It is regularly said that brown sugar is a more beneficial choice than white sugar. In any case, you can see that to cunning advertising or plain and straightforward illusion.
As a general rule, brown sugar is frequently customary table sugar that is turned brown by the reintroduction of molasses. Regularly, molasses is isolated and expelled when sugar is made from sugarcane plants.
Now and again, brown sugar — especially when it is alluded to as "crude sugar" — is simply sugar that has not been completely refined. But, as a general rule, makers like to reintroduce molasses to fine white sugar — making a blend with around 5 percent to 10 percent molasses — because it permits them to better control the color and size of the crystals in the last item.
So the two assortments of sugar are comparable nutritiously. As indicated by the United States Bureau of Horticulture, brown sugar contains around 17 kilocalories for every teaspoon, contrasted and 16 kilocalories for every teaspoon for white sugar.

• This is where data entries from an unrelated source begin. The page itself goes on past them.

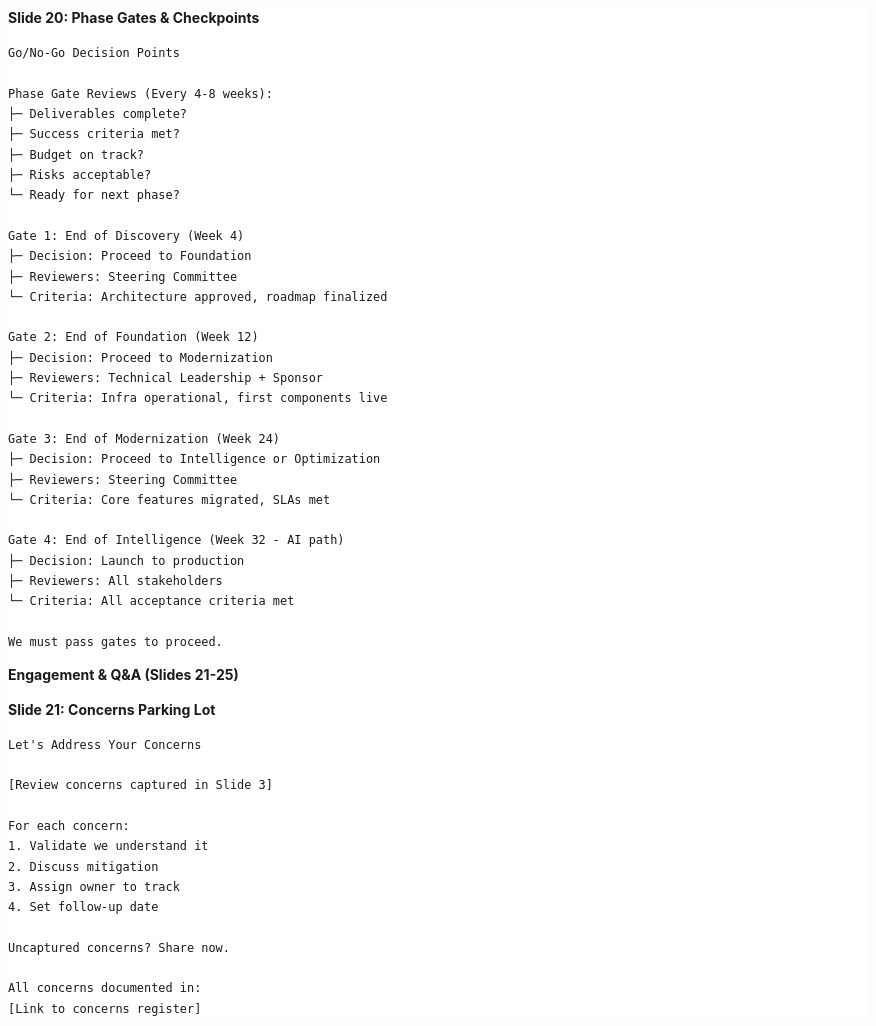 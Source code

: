 **Slide 20: Phase Gates & Checkpoints**
```
Go/No-Go Decision Points

Phase Gate Reviews (Every 4-8 weeks):
├─ Deliverables complete?
├─ Success criteria met?
├─ Budget on track?
├─ Risks acceptable?
└─ Ready for next phase?

Gate 1: End of Discovery (Week 4)
├─ Decision: Proceed to Foundation
├─ Reviewers: Steering Committee
└─ Criteria: Architecture approved, roadmap finalized

Gate 2: End of Foundation (Week 12)
├─ Decision: Proceed to Modernization
├─ Reviewers: Technical Leadership + Sponsor
└─ Criteria: Infra operational, first components live

Gate 3: End of Modernization (Week 24)
├─ Decision: Proceed to Intelligence or Optimization
├─ Reviewers: Steering Committee
└─ Criteria: Core features migrated, SLAs met

Gate 4: End of Intelligence (Week 32 - AI path)
├─ Decision: Launch to production
├─ Reviewers: All stakeholders
└─ Criteria: All acceptance criteria met

We must pass gates to proceed.
```

**Engagement & Q&A (Slides 21-25)**

**Slide 21: Concerns Parking Lot**
```
Let's Address Your Concerns

[Review concerns captured in Slide 3]

For each concern:
1. Validate we understand it
2. Discuss mitigation
3. Assign owner to track
4. Set follow-up date

Uncaptured concerns? Share now.

All concerns documented in:
[Link to concerns register]
```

Due to its molasses substance, brown sugar contains certain minerals, most remarkably calcium, potassium, iron and magnesium (white sugar contains none of these). Yet, since these minerals are available in just little amounts, there is no real medical advantage to utilizing brown sugar. The genuine contrasts between the two are taste and the results for baked products.
What Really Matters:
Nutritiously, brown sugar and white sugar are not much different.